In addition to the thermistor TH for the temperature control of the thermal fixing roller 1, a temperature detecting element may be provided for preventing abnormal temperature rising of the thermal fixing roller 1. A safety switch to be controlled based on the temperature detected by this temperature detecting element may be arranged in series in a path from the resistance heating material layer (core roller) 10 and the resistance heating material layer 12 to the power source 81. Thereby, the safety switch can interrupt the energizing circuit before the thermal fixing roller 1 and its peripheral parts are thermally damaged, even when the controller CONT cannot normally perform the energizing control and thus the temperature of the thermal fixing roller 1 may rise excessively due to a certain reason. This temperature detecting element may be in contact with the outer peripheral surface of the thermal fixing roller 1. The temperature detecting element may be formed of a thermistor or a thermo-couple. The safety switch having the temperature detecting function may be, e.g., a thermal fuse.

In the thermal fixing device described above, the power source circuit 8 shown in FIGS. 1 and 3 performs the temperature rising operation as will be described below with reference to FIG. 4.

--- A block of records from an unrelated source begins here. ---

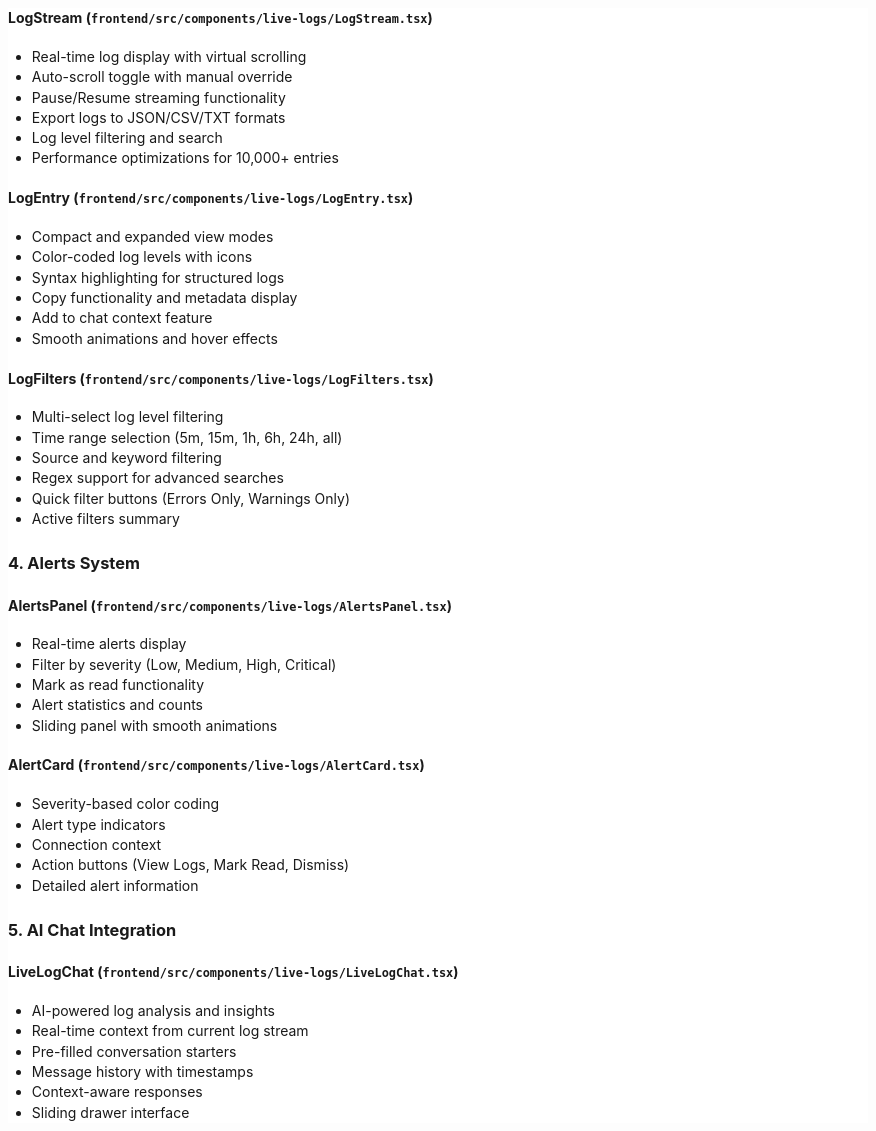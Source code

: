 #### LogStream (`frontend/src/components/live-logs/LogStream.tsx`)
- Real-time log display with virtual scrolling
- Auto-scroll toggle with manual override
- Pause/Resume streaming functionality
- Export logs to JSON/CSV/TXT formats
- Log level filtering and search
- Performance optimizations for 10,000+ entries

#### LogEntry (`frontend/src/components/live-logs/LogEntry.tsx`)
- Compact and expanded view modes
- Color-coded log levels with icons
- Syntax highlighting for structured logs
- Copy functionality and metadata display
- Add to chat context feature
- Smooth animations and hover effects

#### LogFilters (`frontend/src/components/live-logs/LogFilters.tsx`)
- Multi-select log level filtering
- Time range selection (5m, 15m, 1h, 6h, 24h, all)
- Source and keyword filtering
- Regex support for advanced searches
- Quick filter buttons (Errors Only, Warnings Only)
- Active filters summary

### 4. Alerts System

#### AlertsPanel (`frontend/src/components/live-logs/AlertsPanel.tsx`)
- Real-time alerts display
- Filter by severity (Low, Medium, High, Critical)
- Mark as read functionality
- Alert statistics and counts
- Sliding panel with smooth animations

#### AlertCard (`frontend/src/components/live-logs/AlertCard.tsx`)
- Severity-based color coding
- Alert type indicators
- Connection context
- Action buttons (View Logs, Mark Read, Dismiss)
- Detailed alert information

### 5. AI Chat Integration

#### LiveLogChat (`frontend/src/components/live-logs/LiveLogChat.tsx`)
- AI-powered log analysis and insights
- Real-time context from current log stream
- Pre-filled conversation starters
- Message history with timestamps
- Context-aware responses
- Sliding drawer interface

FIG. 4 shows variations in value of the input current of the power source circuit 8 which occur until the thermal fixing roller 1 reaches the predetermined appropriate fixing temperature after start of the temperature rising.

In FIG. 4, solid lines α and β show, by way of example, variations in current controlled by the controller according to the invention. Dotted lines α' and β' show variations in current which occur when only the core roller 10 is energized.

In the initial stage of the operation of raising the temperature of the thermal fixing roller 1, the thermal fixing roller 1 is heated from the room temperature (the temperature before the start of heating of the thermal fixing roller 1) as described above. Therefore, the controller CONT forms the first circuit in the power source circuit 8 (see FIG. 3) until a predetermined time t1 elapses. Thus first circuit thus formed can energize only the resistance heating material layer (core roller) 10 between the resistance heating material layer (core roller) 10 and the resistance heating material layer 12. More specifically, the controller CONT turns on the first relay SSR1 and turns off the second relay SSR2 for supplying the AC current only to the resistance heating material layer (core roller) 10 until the predetermined time t1 elapses. The resistance value of the resistance heating material layer in this circuit is the same as the resistance value of the core roller 10, which does not allow the input current value of the resistance heating material layer (core roller) 10 to exceed the restricted current value (15 A in this example) even when the thermal fixing roller 1 is at the room temperature, i.e., when the core roller 10 is still cold and therefore has a low resistance value. In other words, the core roller 10 allowing the above operation is employed.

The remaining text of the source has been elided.